In the material below, how many lines contain the word "nlgn"? The reply must be that number alone.

---------- INPUT RECORDS ----------

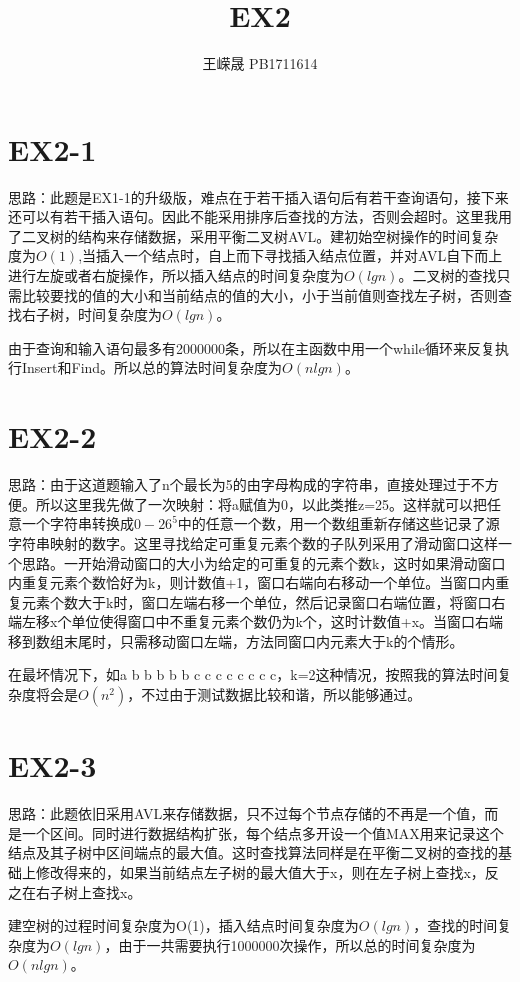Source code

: \documentclass[UTF8, 11pt]{ctexart}
\title{EX2}
\author{王嵘晟 \quad PB1711614}
\date{}
\begin{document}
	\maketitle
	\section*{EX2-1}
	\par{思路：此题是EX1-1的升级版，难点在于若干插入语句后有若干查询语句，接下来还可以有若干插入语句。因此不能采用排序后查找的方法，否则会超时。这里我用了二叉树的结构来存储数据，采用平衡二叉树AVL。建初始空树操作的时间复杂度为$O(1)$,当插入一个结点时，自上而下寻找插入结点位置，并对AVL自下而上进行左旋或者右旋操作，所以插入结点的时间复杂度为$O(lgn)$。二叉树的查找只需比较要找的值的大小和当前结点的值的大小，小于当前值则查找左子树，否则查找右子树，时间复杂度为$O(lgn)$。}
	\par{由于查询和输入语句最多有2000000条，所以在主函数中用一个while循环来反复执行Insert和Find。所以总的算法时间复杂度为$O(nlgn)$。}
	\section*{EX2-2}
	\par{思路：由于这道题输入了n个最长为5的由字母构成的字符串，直接处理过于不方便。所以这里我先做了一次映射：将a赋值为0，以此类推z=25。这样就可以把任意一个字符串转换成$0-26^{5}$中的任意一个数，用一个数组重新存储这些记录了源字符串映射的数字。这里寻找给定可重复元素个数的子队列采用了滑动窗口这样一个思路。一开始滑动窗口的大小为给定的可重复的元素个数k，这时如果滑动窗口内重复元素个数恰好为k，则计数值+1，窗口右端向右移动一个单位。当窗口内重复元素个数大于k时，窗口左端右移一个单位，然后记录窗口右端位置，将窗口右端左移x个单位使得窗口中不重复元素个数仍为k个，这时计数值+x。当窗口右端移到数组末尾时，只需移动窗口左端，方法同窗口内元素大于k的个情形。}
	\par{在最坏情况下，如a b b b b b c c c c c c c c，k=2这种情况，按照我的算法时间复杂度将会是$O(n^{2})$，不过由于测试数据比较和谐，所以能够通过。}
	\section*{EX2-3}
	\par{思路：此题依旧采用AVL来存储数据，只不过每个节点存储的不再是一个值，而是一个区间。同时进行数据结构扩张，每个结点多开设一个值MAX用来记录这个结点及其子树中区间端点的最大值。这时查找算法同样是在平衡二叉树的查找的基础上修改得来的，如果当前结点左子树的最大值大于x，则在左子树上查找x，反之在右子树上查找x。}
	\par{建空树的过程时间复杂度为O(1)，插入结点时间复杂度为$O(lgn)$，查找的时间复杂度为$O(lgn)$，由于一共需要执行1000000次操作，所以总的时间复杂度为$O(nlgn)$。}
\end{document}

----------

**SOLUTION TO THE PROBLEM:** 2